In every Latin community from LA to Argentina, there is always one Latina in a group, or school, or class, who is the “coolest” when she talks about spending time with men.
It seems that this particular Latina always seems to be rewarded by being called “cool” by the men.
Some women have this quality naturally.
But there is a way to behave (that anyone can learn) and then use this style to adapt their behavior. It makes life easier.
Christian Carter is an American dating coach who helps women understand the male mind, explained about how “cool” girls act that is different: Here are a few of the ‘’cool latinas” do’s and don’ts:
“Cool girls choose not to complain or talk about things for too long that are not other people’s responsibility, or impossible to solve given the current situation.
Cool girls can bring funny positive ideas and feelings to situations to create an experience that men will want to have again and again.
Cool girls know they don’t have to control everything in a situation to get a good result. They are willing to go with the flow in social things. But they do make their opinions and ideas known when they want to. Cool girls do not feel restricted in speaking their minds.

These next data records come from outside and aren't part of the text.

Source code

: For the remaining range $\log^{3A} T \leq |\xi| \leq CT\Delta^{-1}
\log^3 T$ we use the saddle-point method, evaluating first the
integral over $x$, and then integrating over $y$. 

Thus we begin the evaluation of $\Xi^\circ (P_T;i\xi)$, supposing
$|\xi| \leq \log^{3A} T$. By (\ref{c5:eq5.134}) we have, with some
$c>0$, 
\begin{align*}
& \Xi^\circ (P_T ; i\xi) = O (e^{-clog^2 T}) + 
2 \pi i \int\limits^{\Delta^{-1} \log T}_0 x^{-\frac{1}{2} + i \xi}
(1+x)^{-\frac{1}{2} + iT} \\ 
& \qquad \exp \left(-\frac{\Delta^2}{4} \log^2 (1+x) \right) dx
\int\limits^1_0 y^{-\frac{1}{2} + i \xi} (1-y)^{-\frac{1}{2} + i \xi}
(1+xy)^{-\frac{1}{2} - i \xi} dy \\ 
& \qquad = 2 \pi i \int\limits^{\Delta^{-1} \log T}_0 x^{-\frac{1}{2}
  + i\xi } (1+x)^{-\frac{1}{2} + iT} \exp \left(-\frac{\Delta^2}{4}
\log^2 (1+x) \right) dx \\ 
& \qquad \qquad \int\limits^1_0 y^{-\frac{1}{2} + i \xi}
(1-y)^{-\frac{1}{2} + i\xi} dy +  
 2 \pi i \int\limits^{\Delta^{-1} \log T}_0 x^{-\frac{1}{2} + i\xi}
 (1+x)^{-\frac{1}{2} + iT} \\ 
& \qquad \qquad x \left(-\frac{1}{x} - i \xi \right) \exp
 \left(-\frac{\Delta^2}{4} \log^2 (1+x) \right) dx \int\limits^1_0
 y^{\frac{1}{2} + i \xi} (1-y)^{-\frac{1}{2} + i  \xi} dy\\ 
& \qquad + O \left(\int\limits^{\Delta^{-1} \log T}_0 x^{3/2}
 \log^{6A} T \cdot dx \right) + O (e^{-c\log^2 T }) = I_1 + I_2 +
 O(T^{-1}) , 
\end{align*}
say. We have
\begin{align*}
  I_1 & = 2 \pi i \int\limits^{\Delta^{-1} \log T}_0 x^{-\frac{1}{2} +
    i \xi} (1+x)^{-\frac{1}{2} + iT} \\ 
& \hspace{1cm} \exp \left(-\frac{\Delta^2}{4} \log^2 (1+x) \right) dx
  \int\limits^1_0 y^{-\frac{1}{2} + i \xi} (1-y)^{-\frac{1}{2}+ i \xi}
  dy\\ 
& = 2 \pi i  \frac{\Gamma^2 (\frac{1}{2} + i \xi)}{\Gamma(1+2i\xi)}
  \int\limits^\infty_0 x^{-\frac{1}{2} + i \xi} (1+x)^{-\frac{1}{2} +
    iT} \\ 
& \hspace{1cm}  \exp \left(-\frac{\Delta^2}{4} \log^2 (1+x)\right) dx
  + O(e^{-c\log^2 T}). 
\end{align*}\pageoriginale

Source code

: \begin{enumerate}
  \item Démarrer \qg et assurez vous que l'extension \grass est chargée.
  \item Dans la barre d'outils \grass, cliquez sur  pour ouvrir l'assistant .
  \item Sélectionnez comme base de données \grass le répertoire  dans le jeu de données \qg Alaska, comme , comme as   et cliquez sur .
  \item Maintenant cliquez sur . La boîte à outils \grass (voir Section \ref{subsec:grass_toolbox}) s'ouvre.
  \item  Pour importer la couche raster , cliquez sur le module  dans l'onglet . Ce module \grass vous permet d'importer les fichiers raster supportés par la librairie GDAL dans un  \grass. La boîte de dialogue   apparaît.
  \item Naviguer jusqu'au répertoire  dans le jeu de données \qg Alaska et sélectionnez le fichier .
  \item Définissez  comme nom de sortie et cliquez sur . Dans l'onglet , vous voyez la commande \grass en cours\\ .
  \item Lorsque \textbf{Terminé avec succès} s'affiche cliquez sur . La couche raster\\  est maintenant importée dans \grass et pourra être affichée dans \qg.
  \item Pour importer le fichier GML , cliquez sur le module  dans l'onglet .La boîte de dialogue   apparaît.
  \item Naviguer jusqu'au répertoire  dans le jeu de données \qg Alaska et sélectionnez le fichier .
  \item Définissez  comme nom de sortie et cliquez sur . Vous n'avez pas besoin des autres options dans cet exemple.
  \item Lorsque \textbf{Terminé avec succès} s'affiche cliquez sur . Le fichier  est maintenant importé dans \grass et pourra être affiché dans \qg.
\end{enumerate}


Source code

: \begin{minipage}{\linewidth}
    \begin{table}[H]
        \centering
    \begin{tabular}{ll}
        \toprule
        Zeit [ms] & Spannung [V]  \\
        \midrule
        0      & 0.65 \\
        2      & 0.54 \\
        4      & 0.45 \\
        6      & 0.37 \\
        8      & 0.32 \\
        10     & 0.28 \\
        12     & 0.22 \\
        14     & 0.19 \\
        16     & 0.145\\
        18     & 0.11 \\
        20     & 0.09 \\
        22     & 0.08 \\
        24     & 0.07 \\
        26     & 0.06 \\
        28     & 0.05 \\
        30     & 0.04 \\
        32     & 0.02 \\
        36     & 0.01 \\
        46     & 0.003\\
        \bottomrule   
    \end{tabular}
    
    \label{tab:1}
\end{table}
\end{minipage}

Cool girls always have activities and things to do that keep them satisfied so that they don’t feel bad, or left out, if they are not invited to a party. Even if they don’t have anything else immediately that they can do to keep busy, they do not complain about it, or even mention it. They can always find something to do that makes them happy.

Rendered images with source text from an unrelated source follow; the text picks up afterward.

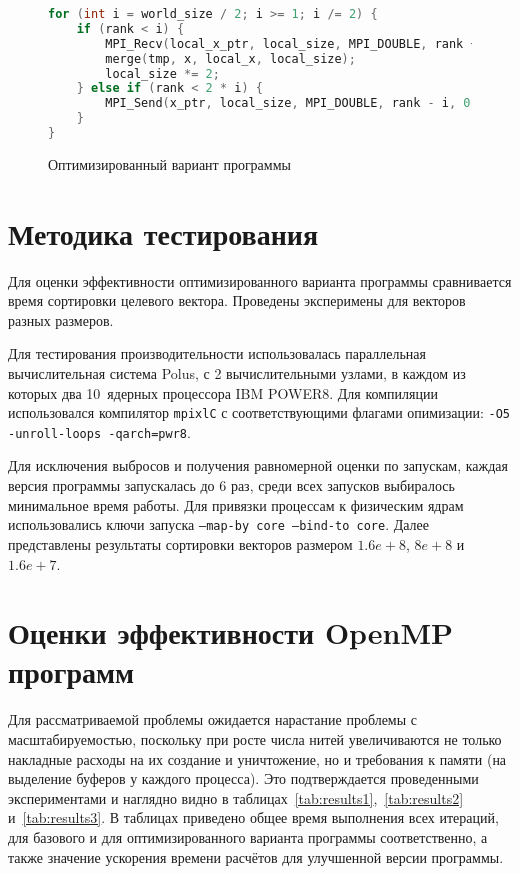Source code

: \documentclass[12pt, oneside, a4paper]{article}
\begin{document}
\begin{figure}[h]
\begin{lstlisting}[language=C++]
for (int i = world_size / 2; i >= 1; i /= 2) {
	if (rank < i) {
		MPI_Recv(local_x_ptr, local_size, MPI_DOUBLE, rank + i, 0, MPI_COMM_WORLD, &Stat);
		merge(tmp, x, local_x, local_size);
		local_size *= 2;
	} else if (rank < 2 * i) {
		MPI_Send(x_ptr, local_size, MPI_DOUBLE, rank - i, 0, MPI_COMM_WORLD);
	}
}
\end{lstlisting}
\caption{Оптимизированный вариант программы}
\label{fig:optimized}
\end{figure}

\section{Методика тестирования}

Для оценки эффективности оптимизированного варианта программы сравнивается время сортировки целевого вектора. Проведены эксперимены для векторов разных размеров.

Для тестирования производительности использовалась параллельная вычислительная система Polus, с 2 вычислительными узлами, в каждом из которых два 10~ядерных процессора IBM POWER8. Для компиляции использовался компилятор \texttt{mpixlC} с соответствующими флагами опимизации: \texttt{-O5 -unroll-loops -qarch=pwr8}.

Для исключения выбросов и получения равномерной оценки по запускам, каждая версия программы запускалась до 6 раз, среди всех запусков выбиралось минимальное время работы. Для привязки процессам к физическим ядрам использовались ключи запуска \texttt{--map-by core --bind-to core}. Далее представлены результаты сортировки векторов размером $1.6e+8$, $8e+8$ и $1.6e+7$.

\section{Оценки эффективности OpenMP программ}

Для рассматриваемой проблемы ожидается нарастание проблемы с масштабируемостью, поскольку при росте числа нитей увеличиваются не только накладные расходы на их создание и уничтожение, но и требования к памяти (на выделение буферов у каждого процесса). Это подтверждается проведенными экспериментами и наглядно видно в таблицах~\ref{tab:results1},~\ref{tab:results2} и~\ref{tab:results3}. В таблицах приведено общее время выполнения всех итераций, для базового и для оптимизированного варианта программы соответственно, а также значение ускорения времени расчётов для улучшенной версии программы.
\end{document}
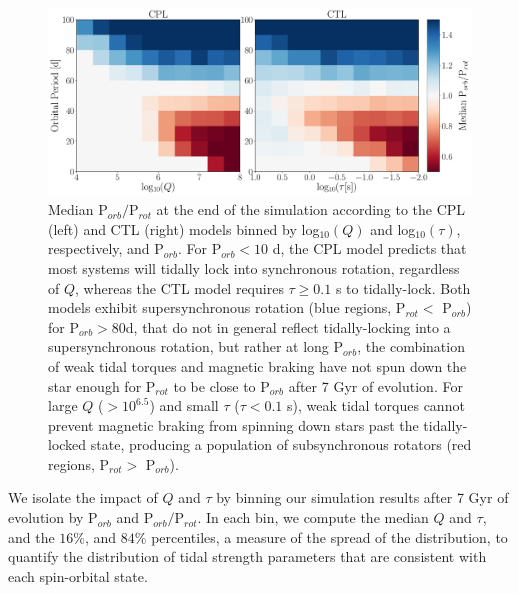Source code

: \documentclass[twocolumn]{aastex61}
\begin{document}
\begin{figure}[ht]
	\includegraphics[width=\textwidth]{../Plots/qTauPorbRatioHist.pdf}
   \caption{Median P$_{orb}/$P$_{rot}$ at the end of the simulation according to the CPL (left) and CTL (right) models binned by log$_{10}(Q)$ and log$_{10}(\tau)$, respectively, and P$_{orb}$.  For P$_{orb} < 10$ d, the CPL model predicts that most systems will tidally lock into synchronous rotation, regardless of $Q$, whereas the CTL model requires $\tau \geq 0.1$ s to tidally-lock.  Both models exhibit supersynchronous rotation (blue regions, P$_{rot} <$ P$_{orb}$) for P$_{orb} > 80$d, that do not in general reflect tidally-locking into a supersynchronous rotation, but rather at long P$_{orb}$, the combination of weak tidal torques and magnetic braking have not spun down the star enough for P$_{rot}$ to be close to P$_{orb}$ after 7 Gyr of evolution. For large $Q$ ($> 10^{6.5}$) and small $\tau$ ($\tau < 0.1$ s), weak tidal torques cannot prevent magnetic braking from spinning down stars past the tidally-locked state, producing a population of subsynchronous rotators (red regions, P$_{rot} >$ P$_{orb}$).}%
    \label{fig:qTauLock}%
\end{figure}


We isolate the impact of $Q$ and $\tau$ by binning our simulation results after 7 Gyr of evolution by P$_{orb}$ and P$_{orb}/$P$_{rot}$.  In each bin, we compute the median $Q$ and $\tau$, and the $16\%$, and $84\%$ percentiles, a measure of the spread of the distribution, to quantify the distribution of tidal strength parameters that are consistent with each spin-orbital state.  
\end{document}
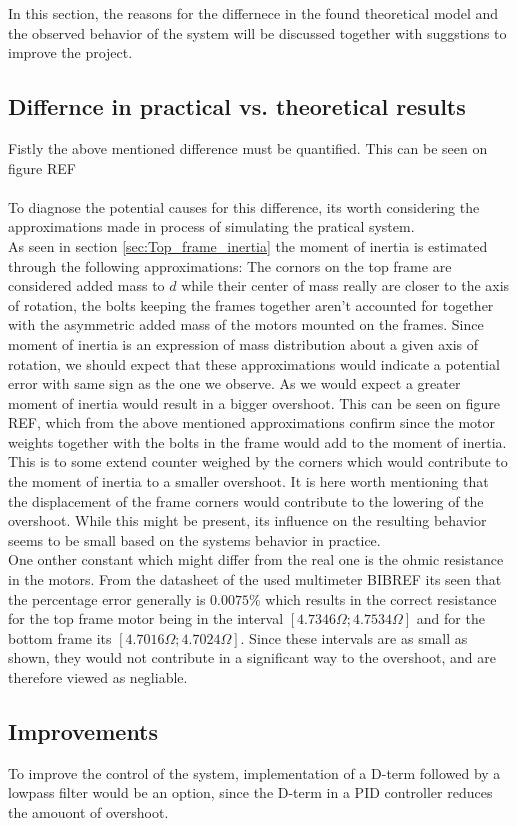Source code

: \documentclass[../../main]{subfiles}
\begin{document}
In this section, the reasons for the differnece in the found theoretical model and the observed behavior of the system will be discussed together with suggstions to improve the project.
\subsection{Differnce in practical vs. theoretical results}
Fistly the above mentioned difference must be quantified. This can be seen on figure REF\\
\\
To diagnose the potential causes for this difference, its worth considering the approximations made in process of simulating the pratical system.\\
As seen in section \ref{sec:Top_frame_inertia} the moment of inertia is estimated through the following approximations: The cornors on the top frame are considered added mass to $d$ while their center of mass really are closer to the axis of rotation, the bolts keeping the frames together aren't accounted for together with the asymmetric added mass of the motors mounted on the frames. Since moment of inertia is an expression of mass distribution about a given axis of rotation, we should expect that these approximations would indicate a potential error with same sign as the one we observe. As we would expect a greater moment of inertia would result in a bigger overshoot. This can be seen on figure REF, which from the above mentioned approximations confirm since the motor weights together with the bolts in the frame would add to the moment of inertia. This is to some extend counter weighed by the corners which would contribute to the moment of inertia to a smaller overshoot. It is here worth mentioning that the displacement of the frame corners would contribute to the lowering of the overshoot. While this might be present, its influence on the resulting behavior seems to be small based on the systems behavior in practice.\\
One onther constant which might differ from the real one is the ohmic resistance in the motors. From the datasheet of the used multimeter BIBREF its seen that the percentage error generally is $0.0075\%$ which results in the correct resistance for the top frame motor being in the interval $[4.7346\Omega;4.7534\Omega]$ and for the bottom frame its $[4.7016\Omega;4.7024\Omega]$. Since these intervals are as small as shown, they would not contribute in a significant way to the overshoot, and are therefore viewed as negliable.\\
\subsection{Improvements}
To improve the control of the system, implementation of a D-term followed by a lowpass filter would be an option, since the D-term in a PID controller reduces the amouont of overshoot.
\end{document}
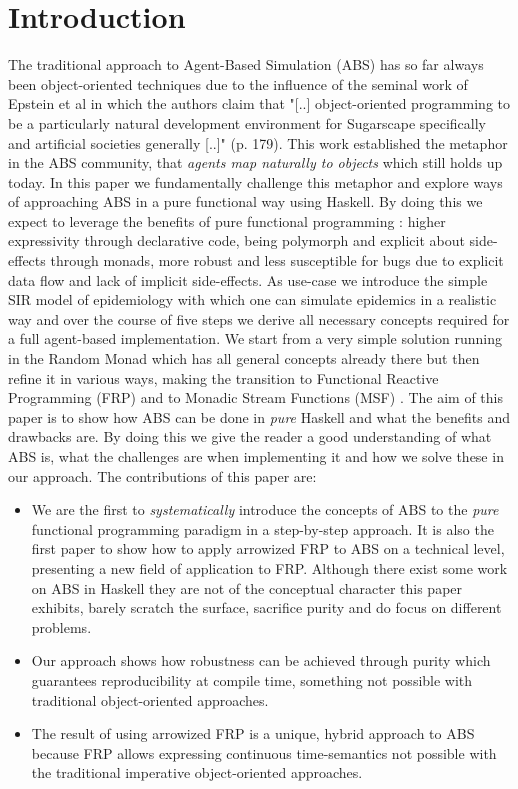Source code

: \section{Introduction}
The traditional approach to Agent-Based Simulation (ABS) has so far always been object-oriented techniques due to the influence of the seminal work of Epstein et al \cite{epstein_growing_1996} in which the authors claim that "[..] object-oriented programming to be a particularly natural development environment for Sugarscape specifically and artificial societies generally [..]" (p. 179). This work established the metaphor in the ABS community, that \textit{agents map naturally to objects} \cite{north_managing_2007} which still holds up today.
In this paper we fundamentally challenge this metaphor and explore ways of approaching ABS in a pure functional way using Haskell. By doing this we expect to leverage the benefits of pure functional programming \cite{hudak_history_2007}: higher expressivity through declarative code, being polymorph and explicit about side-effects through monads, more robust and less susceptible for bugs due to explicit data flow and lack of implicit side-effects.
As use-case we introduce the simple SIR model of epidemiology with which one can simulate epidemics in a realistic way and over the course of five steps we derive all necessary concepts required for a full agent-based implementation. We start from a very simple solution running in the Random Monad which has all general concepts already there but then refine it in various ways, making the transition to Functional Reactive Programming (FRP) \cite{wan_functional_2000} and to Monadic Stream Functions (MSF) \cite{perez_functional_2016}.
The aim of this paper is to show how ABS can be done in \textit{pure} Haskell and what the benefits and drawbacks are. By doing this we give the reader a good understanding of what ABS is, what the challenges are when implementing it and how we solve these in our approach.
The contributions of this paper are:

\begin{itemize}
	\item We are the first to \textit{systematically} introduce the concepts of ABS to the \textit{pure} functional programming paradigm in a step-by-step approach. It is also the first paper to show how to apply arrowized FRP to ABS on a technical level, presenting a new field of application to FRP. Although there exist some work on ABS in Haskell they are not of the conceptual character this paper exhibits, barely scratch the surface, sacrifice purity and do focus on different problems.
	\item Our approach shows how robustness can be achieved through purity which guarantees reproducibility at compile time, something not possible with traditional object-oriented approaches.
	\item The result of using arrowized FRP is a unique, hybrid approach to ABS because FRP allows expressing continuous time-semantics not possible with the traditional imperative object-oriented approaches.
\end{itemize}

Cool girls prefer a man who makes up his own mind. They don’t try to make a man do something he really doesn’t want to do.
Cool girls DO know that the way they feel and talk about themselves is how men will feel about them.”

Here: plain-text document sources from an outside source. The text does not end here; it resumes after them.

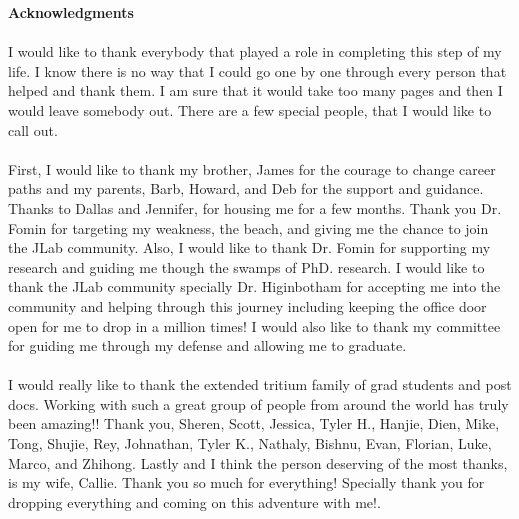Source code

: \begin{center}
	{\large \textbf{Acknowledgments}}\\
\end{center}


\paragraph{}I would like to thank everybody that played a role in completing this step of my life. I know there is no way that I could go one by one through every person that helped and thank them. I am sure that it would take too many pages and then I would leave somebody out. There are a few special people, that I would like to call out. 
\paragraph{}First, I would like to thank my brother, James for the courage to change career paths and my parents, Barb, Howard, and Deb for the support and guidance. Thanks to Dallas and Jennifer, for housing me for a few months. Thank you Dr. Fomin for targeting my weakness, the beach, and giving me the chance to join the JLab community. Also, I would like to thank Dr. Fomin for supporting my research and guiding me though the swamps of PhD. research. I would like to thank the JLab community specially Dr. Higinbotham for accepting me into the community and helping through this journey including keeping the office door open for me to drop in a million times! I would also like to thank my committee for guiding me through my defense and allowing me to graduate. 
\paragraph{}I would really like to thank the extended tritium family of grad students and post docs. Working with such a great group of people from around the world has truly been amazing!! Thank you, Sheren, Scott, Jessica, Tyler H., Hanjie, Dien, Mike, Tong, Shujie, Rey, Johnathan, Tyler K., Nathaly, Bishnu, Evan, Florian, Luke, Marco, and Zhihong. Lastly and I think the person deserving of the most thanks, is my wife, Callie. Thank you so much for everything! Specially thank you for dropping everything and coming on this adventure with me!.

Cool girls use verbal and non-verbal communication skills when they are dating and in a relationship. If this means taking a breath and counting to 10 to themselves before they answer a man’s questions, that’s what they will do.
They check their moments of strong anger. They are definitely not “cool”, especially if they are frequent. They know it is better to stay calm and objective.
If you feel you need to make a change in your relationship, you can start by changing yourself…and start being “cool”.